More thoughts on thesis documentation...

It's over a year since I put together some thoughts about how documents (PhD theses in particular) get written up. Having just started on the third year of my PhD I need to start compiling all the little bits I've written in the last two years together into something resembling a final thesis format. I can then build this up into a body of work that I can present at the end. This raises the question - how to best go about this process?
First a few conflicting thoughts about the final document I need to produce:
  1. I'd like to write in short concise sections that will either stand on their own, or can be built up into a larger document. I'm concerned that this will not produce a coherent final document though.
  2. I'd like to setup the individual sections in a hierarchy that reflects the hierarchy of the systems they are describing. Unfortunately this is likely to produce far too many levels in the document (when I drew up a draft layout I got to 12 levels!).
  3. I'd like to describe the work down to a level that anyone (even a schoolchild) could understand, however this would probably end up being a massive document that would be too basic for most readers.
I think the problem I have, that lies behind all of this, is that the thesis is really designed to be a document for your examiners to read, cover to cover, in a format that they are familiar and happy with. It will appear printed on paper, be long and probably dull, and, as has been pointed out to me by other people and stated a number of times on the internet, it should "tell a story". A story that took 3 years to write and that a maximum of 3 people will ever actually read.

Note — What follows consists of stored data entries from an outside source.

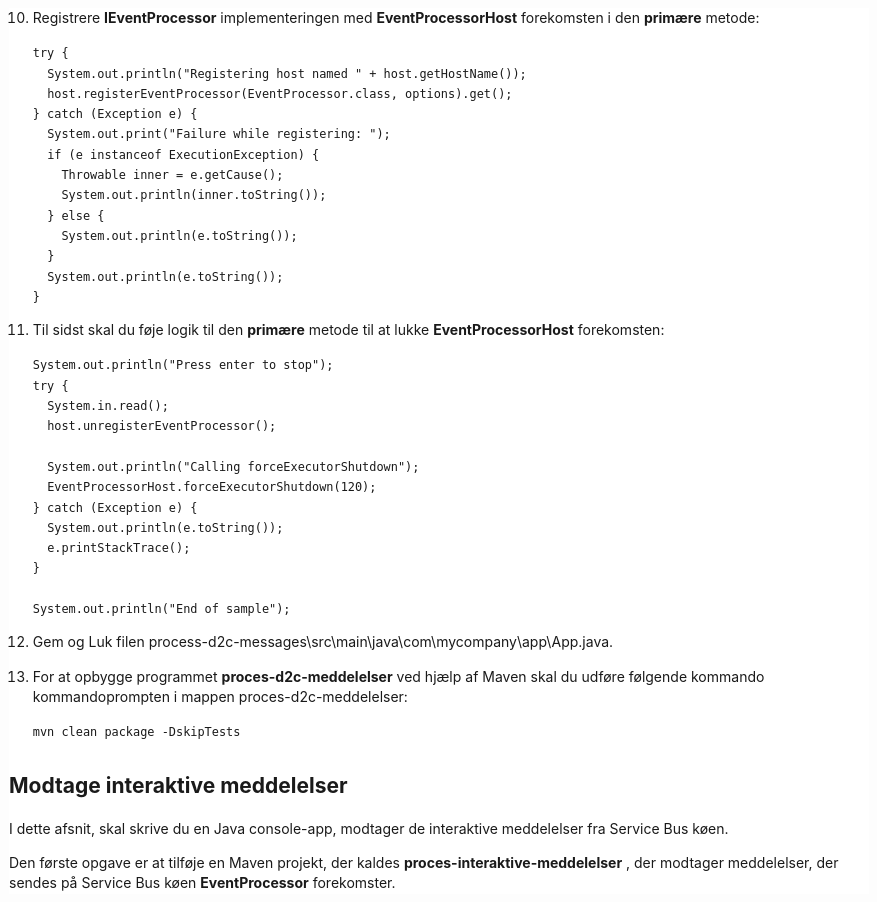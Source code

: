 10. Registrere **IEventProcessor** implementeringen med **EventProcessorHost** forekomsten i den **primære** metode:

    ```
    try {
      System.out.println("Registering host named " + host.getHostName());
      host.registerEventProcessor(EventProcessor.class, options).get();
    } catch (Exception e) {
      System.out.print("Failure while registering: ");
      if (e instanceof ExecutionException) {
        Throwable inner = e.getCause();
        System.out.println(inner.toString());
      } else {
        System.out.println(e.toString());
      }
      System.out.println(e.toString());
    }
    ```

11. Til sidst skal du føje logik til den **primære** metode til at lukke **EventProcessorHost** forekomsten:

    ```
    System.out.println("Press enter to stop");
    try {
      System.in.read();
      host.unregisterEventProcessor();

      System.out.println("Calling forceExecutorShutdown");
      EventProcessorHost.forceExecutorShutdown(120);
    } catch (Exception e) {
      System.out.println(e.toString());
      e.printStackTrace();
    }

    System.out.println("End of sample");
    ```

12. Gem og Luk filen process-d2c-messages\src\main\java\com\mycompany\app\App.java.

13. For at opbygge programmet **proces-d2c-meddelelser** ved hjælp af Maven skal du udføre følgende kommando kommandoprompten i mappen proces-d2c-meddelelser:

    ```
    mvn clean package -DskipTests
    ```

## <a name="receive-interactive-messages"></a>Modtage interaktive meddelelser

I dette afsnit, skal skrive du en Java console-app, modtager de interaktive meddelelser fra Service Bus køen.

Den første opgave er at tilføje en Maven projekt, der kaldes **proces-interaktive-meddelelser** , der modtager meddelelser, der sendes på Service Bus køen **EventProcessor** forekomster.
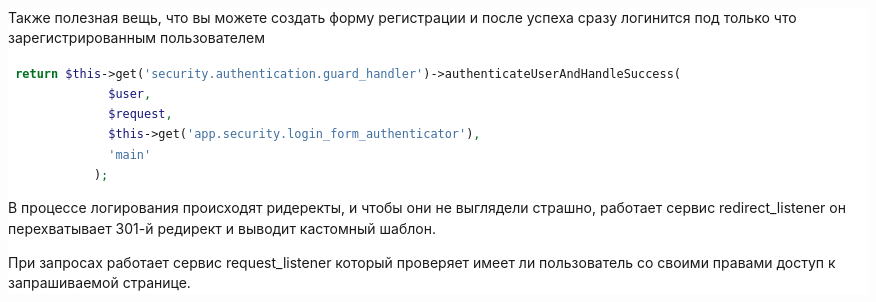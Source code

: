 
Также полезная вещь, что вы можете создать форму регистрации и после успеха сразу логинится под только что зарегистрированным пользователем

```php
 return $this->get('security.authentication.guard_handler')->authenticateUserAndHandleSuccess(
              $user,
              $request,
              $this->get('app.security.login_form_authenticator'),
              'main'
            );
```

В процессе логирования происходят ридеректы, и чтобы они не выглядели страшно, работает сервис redirect_listener
он перехватывает 301-й редирект и выводит кастомный шаблон.



При запросах работает сервис request_listener который проверяет имеет ли пользователь со своими правами доступ к запрашиваемой странице.

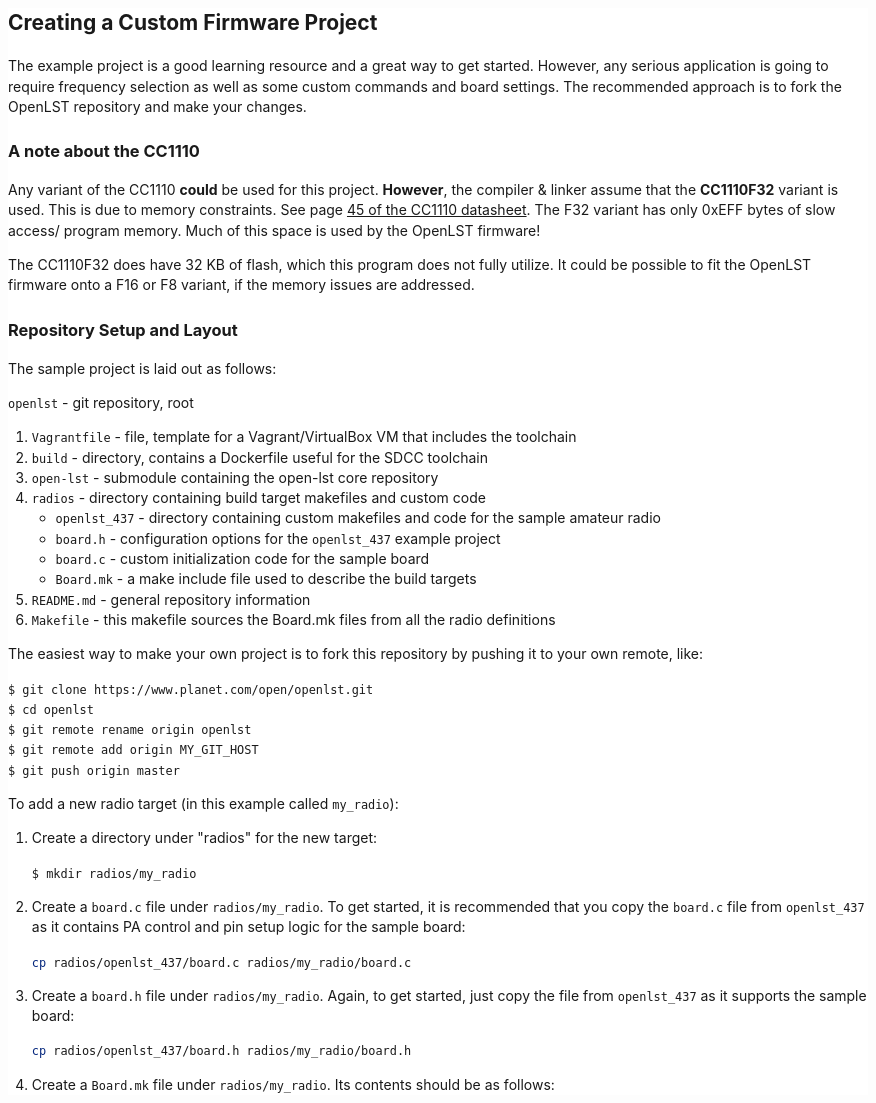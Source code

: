 ## Creating a Custom Firmware Project

The example project is a good learning resource and a great way to get started.
However, any serious application is going to require frequency selection as
well as some custom commands and board settings. The recommended approach is to
fork the OpenLST repository and make your changes.

### A note about the CC1110

Any variant of the CC1110 __could__ be used for this project. __However__, the compiler & linker assume that the __CC1110F32__ variant is used. This is due to memory constraints. See page [45 of the CC1110 datasheet](https://www.ti.com/lit/ds/symlink/cc1110-cc1111.pdf). The F32 variant has only 0xEFF bytes of slow access/ program memory. Much of this space is used by the OpenLST firmware!

The CC1110F32 does have 32 KB of flash, which this program does not fully utilize. It could be possible to fit the OpenLST firmware onto a F16 or F8 variant, if the memory issues are addressed.  

### Repository Setup and Layout

The sample project is laid out as follows:

`openlst` - git repository, root

1. `Vagrantfile` - file, template for a Vagrant/VirtualBox VM that includes the
   toolchain
2. `build` - directory, contains a Dockerfile useful for the SDCC toolchain
3. `open-lst` - submodule containing the open-lst core repository
4. `radios` - directory containing build target makefiles and custom code
   * `openlst_437` - directory containing custom makefiles and code for the
     sample amateur radio
   * `board.h` - configuration options for the `openlst_437` example project
   * `board.c` - custom initialization code for the sample board
   * `Board.mk` - a make include file used to describe the build targets
5. `README.md` - general repository information
6. `Makefile` - this makefile sources the Board.mk files from all the radio
   definitions

The easiest way to make your own project is to fork this repository by pushing
it to your own remote, like:

```bash
$ git clone https://www.planet.com/open/openlst.git
$ cd openlst
$ git remote rename origin openlst
$ git remote add origin MY_GIT_HOST
$ git push origin master
```

To add a new radio target (in this example called `my_radio`):

1. Create a directory under "radios" for the new target:
   ```bash
   $ mkdir radios/my_radio
   ```
2. Create a `board.c` file under `radios/my_radio`. To get started, it is
   recommended that you copy the `board.c` file from `openlst_437` as it
   contains PA control and pin setup logic for the sample board:
   ```bash
   cp radios/openlst_437/board.c radios/my_radio/board.c
   ```
3. Create a `board.h` file under `radios/my_radio`. Again, to get started, just
   copy the file from `openlst_437` as it supports the sample board:
   ```bash
   cp radios/openlst_437/board.h radios/my_radio/board.h
   ```
4. Create a `Board.mk` file under `radios/my_radio`. Its contents should be as
   follows:
   ```make
   ```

What I would prefer to write is a document that I could upload to the web and could be referenced and useful to anyone. I've spent some time thinking about how I might be able to cleverly combine the two, but I don't think I'll be able to write just one document to satisfy both aims. So my plan now is to write the thesis in a fairly conventional manner in order to satisfy the requirements for a  PhD, then to later revise this into a format that I prefer. Obviously this second part will be easier if I know what I'm planning during the first part, so here is my initial outline...

Thesis mark I

I'll be using LaTeX for the writing, in whatever document template I'm given (or have to make to fulfill my departments guidelines). I'll try to keep it split into relatively small chunks, but without going to too many levels of subheading (4 max). I plan to keep each chapter in its own subdirectory and include it using the \include command. Within chapters I will break things down again using \input commands to allow me to keep sections and subsections in their own individual tex files.
I'll try to use hyperlinks where possible using \usepackage{hyperref}, using the colorlinks option to avoid the default ugly boxes. By using a subtle colour for the links they shouldn't be too jarring in a printed report (where they will be no use) but obvious enough when read on a computer.
As previously discussed in this blog, I'll try to include figures from matlab and simulink as vector images, stored wherever they are generated. I'll also use a single bibtex reference file for all my references.
As with other work, ongoing revision of the thesis will be controlled using Bazaar. I can include the version used to produce output files within them using vc.tex, which is pretty neat. That way when I have multiple versions printed out and sent to people for comments I hopefully shouldn't lose track of which version they're commenting on!
Latex to Kindle?

Thesis mark II

Latex to html?
html to chd?

I never really finished writing this post, but it gives a flavour of what I was thinking a little while ago when I started writing in earnest!